We were all, I think, profoundly moved by Jane's presentation. Deeply affecting as hearing about them is, these are projects whose long term impacts are hard to assess. Both Pentonville and Holloway are holding prisons, and the prisoners either move on or return to the outside. The projects didn't match with the quantitative assessment frameworks of governments and institutions. But I think that most people will agree that it is not, perhaps, upon measuring those results upon which we should concentrate. You cannot reduce to quantitative data the joy and hope, and the evidence of hidden, and deep, intelligence, which being allowed to engage with such a project can provide.


Jane Samuels said…
Further to Jenny’s overview of my presentation - it’s important to note that the prison projects – although limited in their duration - were very successful irrespective of longevity or sustainability. Whether they are long-term or not does in no way impact on their success and positive impact in the short term. However, to maximise benefit – a longer term partnership is certainly more desirable.

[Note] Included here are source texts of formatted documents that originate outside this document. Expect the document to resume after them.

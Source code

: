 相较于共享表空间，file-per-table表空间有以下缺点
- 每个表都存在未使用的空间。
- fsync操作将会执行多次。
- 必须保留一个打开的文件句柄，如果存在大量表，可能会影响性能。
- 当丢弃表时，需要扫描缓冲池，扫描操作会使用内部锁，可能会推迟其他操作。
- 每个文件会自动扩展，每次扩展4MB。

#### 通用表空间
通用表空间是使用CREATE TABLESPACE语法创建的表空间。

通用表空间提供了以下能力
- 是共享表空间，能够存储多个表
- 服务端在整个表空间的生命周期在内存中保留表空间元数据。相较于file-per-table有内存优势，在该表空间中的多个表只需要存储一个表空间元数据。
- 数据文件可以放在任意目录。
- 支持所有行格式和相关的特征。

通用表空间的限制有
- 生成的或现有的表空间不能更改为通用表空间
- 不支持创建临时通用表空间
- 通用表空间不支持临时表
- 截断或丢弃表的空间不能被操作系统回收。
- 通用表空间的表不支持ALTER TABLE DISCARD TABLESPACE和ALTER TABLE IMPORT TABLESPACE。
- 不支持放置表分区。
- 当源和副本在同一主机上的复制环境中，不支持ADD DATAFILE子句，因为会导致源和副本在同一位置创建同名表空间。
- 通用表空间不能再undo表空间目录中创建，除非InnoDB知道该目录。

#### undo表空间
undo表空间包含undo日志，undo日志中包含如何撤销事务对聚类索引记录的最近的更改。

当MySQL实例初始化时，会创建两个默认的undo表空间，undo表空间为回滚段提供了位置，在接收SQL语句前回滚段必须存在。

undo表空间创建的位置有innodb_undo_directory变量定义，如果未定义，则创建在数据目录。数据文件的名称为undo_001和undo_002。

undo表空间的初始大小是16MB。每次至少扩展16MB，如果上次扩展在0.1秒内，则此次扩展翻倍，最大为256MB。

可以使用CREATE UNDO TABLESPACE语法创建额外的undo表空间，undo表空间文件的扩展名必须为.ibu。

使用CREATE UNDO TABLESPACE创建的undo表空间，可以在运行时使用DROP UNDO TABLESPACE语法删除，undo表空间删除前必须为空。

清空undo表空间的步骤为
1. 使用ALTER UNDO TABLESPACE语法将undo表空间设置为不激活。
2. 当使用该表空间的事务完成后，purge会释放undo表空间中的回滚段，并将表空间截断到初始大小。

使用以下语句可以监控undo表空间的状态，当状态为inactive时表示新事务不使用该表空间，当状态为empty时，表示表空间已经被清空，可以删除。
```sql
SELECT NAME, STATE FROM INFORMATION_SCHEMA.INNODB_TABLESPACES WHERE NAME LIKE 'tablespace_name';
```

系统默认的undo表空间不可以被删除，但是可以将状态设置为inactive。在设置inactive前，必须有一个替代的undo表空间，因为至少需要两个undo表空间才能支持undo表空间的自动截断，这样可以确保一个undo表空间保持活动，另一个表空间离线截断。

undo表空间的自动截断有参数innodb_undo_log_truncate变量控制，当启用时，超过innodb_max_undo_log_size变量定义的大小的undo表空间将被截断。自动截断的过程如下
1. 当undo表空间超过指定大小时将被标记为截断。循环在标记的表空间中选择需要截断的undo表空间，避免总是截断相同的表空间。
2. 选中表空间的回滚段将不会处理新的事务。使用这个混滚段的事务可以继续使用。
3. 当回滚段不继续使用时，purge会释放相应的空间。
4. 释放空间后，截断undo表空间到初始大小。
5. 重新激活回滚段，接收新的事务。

Further, the collaborations were in fact qualitative and quantitative. The exhibits were located in the chapel precisely to enable up to approximately 500 prisoners a week to have access to them – thus maximising exposure and impact. Visiting the exhibition was also integrated into the Prison's learning agenda for the duration of the project – hence classes within the prison also independently examined pertinent issues around the exhibits / wrote poetry / created visual art.

Hence the artist led project must be seen as one part of a wider process of engagement made possible by the broader collaboration. As stated by jenny - the project proper was qualitative but it is important to recognise that the sharing of the Museum’s exhibition across the entire prison and the resulting creative output and discussion was quantitative.
Elee said…
Thanks for commenting, Jane. It's really interesting for us as researchers and commentators to think about the range of impacts.

What's quite interesting here is the question of degree of impact - we would expect there to be a range of degrees of impact depending on the degree of contact with the project, but also the openness of the participants to engage with the project. And there is also the issue of longevity - the longevity of the project itself, but also the longevity of the impact on the participants.

It sounds to me like this project impacted positively on a huge number of people to some degree. But what really impressed me was the suggestion that, for a certain group of people, this relatively short-term project had a massive (and therefore likely long term) impact on their lives.
Jenny said…
In a sense, the length of a project is immaterial - no matter how short, a project leaves traces of itself behind. Thank you for commenting on the post. I really enjoyed hearing about the project, I think it was a great thing to do. Many thanks.